[Task to carry out] From the data that follows, copy every line holding the string "amostragem".

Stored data
=======

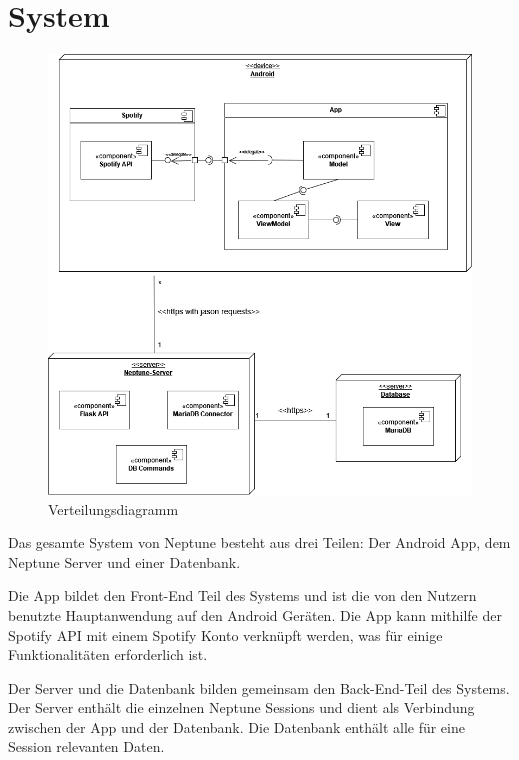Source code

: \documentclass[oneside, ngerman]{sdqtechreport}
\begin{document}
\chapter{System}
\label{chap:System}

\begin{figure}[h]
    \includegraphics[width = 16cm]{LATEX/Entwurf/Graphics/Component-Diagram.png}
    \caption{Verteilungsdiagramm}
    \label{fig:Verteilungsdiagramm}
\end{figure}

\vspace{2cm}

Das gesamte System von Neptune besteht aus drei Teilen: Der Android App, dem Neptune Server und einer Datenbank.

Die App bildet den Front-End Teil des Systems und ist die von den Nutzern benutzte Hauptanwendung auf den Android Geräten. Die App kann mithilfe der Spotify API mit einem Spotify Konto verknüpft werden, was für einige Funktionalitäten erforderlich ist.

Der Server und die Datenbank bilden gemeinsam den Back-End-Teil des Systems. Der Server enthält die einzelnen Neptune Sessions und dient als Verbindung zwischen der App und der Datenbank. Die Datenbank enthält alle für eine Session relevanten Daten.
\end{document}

=======

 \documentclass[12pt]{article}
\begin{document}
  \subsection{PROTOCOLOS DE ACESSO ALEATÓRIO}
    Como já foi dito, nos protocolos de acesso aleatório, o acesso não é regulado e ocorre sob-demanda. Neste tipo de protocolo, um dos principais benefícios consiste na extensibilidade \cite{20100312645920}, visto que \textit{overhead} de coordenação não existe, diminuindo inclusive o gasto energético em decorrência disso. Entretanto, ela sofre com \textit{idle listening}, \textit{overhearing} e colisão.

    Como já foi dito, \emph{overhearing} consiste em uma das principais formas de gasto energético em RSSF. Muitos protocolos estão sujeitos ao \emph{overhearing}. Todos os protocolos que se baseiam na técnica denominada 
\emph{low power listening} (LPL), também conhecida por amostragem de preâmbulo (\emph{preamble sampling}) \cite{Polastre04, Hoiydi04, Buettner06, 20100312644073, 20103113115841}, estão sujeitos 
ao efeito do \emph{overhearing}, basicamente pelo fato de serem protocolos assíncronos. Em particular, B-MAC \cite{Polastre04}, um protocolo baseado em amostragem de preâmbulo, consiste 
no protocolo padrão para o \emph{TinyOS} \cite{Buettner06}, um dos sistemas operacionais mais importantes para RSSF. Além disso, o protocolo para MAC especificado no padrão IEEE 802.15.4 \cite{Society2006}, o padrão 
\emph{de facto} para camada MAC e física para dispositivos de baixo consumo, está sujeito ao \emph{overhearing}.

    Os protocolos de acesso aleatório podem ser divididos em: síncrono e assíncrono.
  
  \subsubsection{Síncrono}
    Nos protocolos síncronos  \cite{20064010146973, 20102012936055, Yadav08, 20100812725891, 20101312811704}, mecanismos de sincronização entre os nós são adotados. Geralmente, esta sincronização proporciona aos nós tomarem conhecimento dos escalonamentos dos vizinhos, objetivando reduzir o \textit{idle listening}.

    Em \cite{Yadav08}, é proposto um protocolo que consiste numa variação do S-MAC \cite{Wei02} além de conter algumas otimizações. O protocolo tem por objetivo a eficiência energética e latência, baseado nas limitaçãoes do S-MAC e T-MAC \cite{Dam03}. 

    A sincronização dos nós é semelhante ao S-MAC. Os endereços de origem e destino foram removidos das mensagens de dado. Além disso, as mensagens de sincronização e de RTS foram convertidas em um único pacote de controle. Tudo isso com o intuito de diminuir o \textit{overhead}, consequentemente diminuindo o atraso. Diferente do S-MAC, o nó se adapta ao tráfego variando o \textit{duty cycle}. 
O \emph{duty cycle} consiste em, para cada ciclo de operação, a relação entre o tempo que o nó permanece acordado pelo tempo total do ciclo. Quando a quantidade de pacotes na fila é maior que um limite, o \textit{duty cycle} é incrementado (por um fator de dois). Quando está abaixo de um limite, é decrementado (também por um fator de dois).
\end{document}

=======

[Exercise response]
\emph{low power listening} (LPL), também conhecida por amostragem de preâmbulo (\emph{preamble sampling}) \cite{Polastre04, Hoiydi04, Buettner06, 20100312644073, 20103113115841}, estão sujeitos 
ao efeito do \emph{overhearing}, basicamente pelo fato de serem protocolos assíncronos. Em particular, B-MAC \cite{Polastre04}, um protocolo baseado em amostragem de preâmbulo, consiste 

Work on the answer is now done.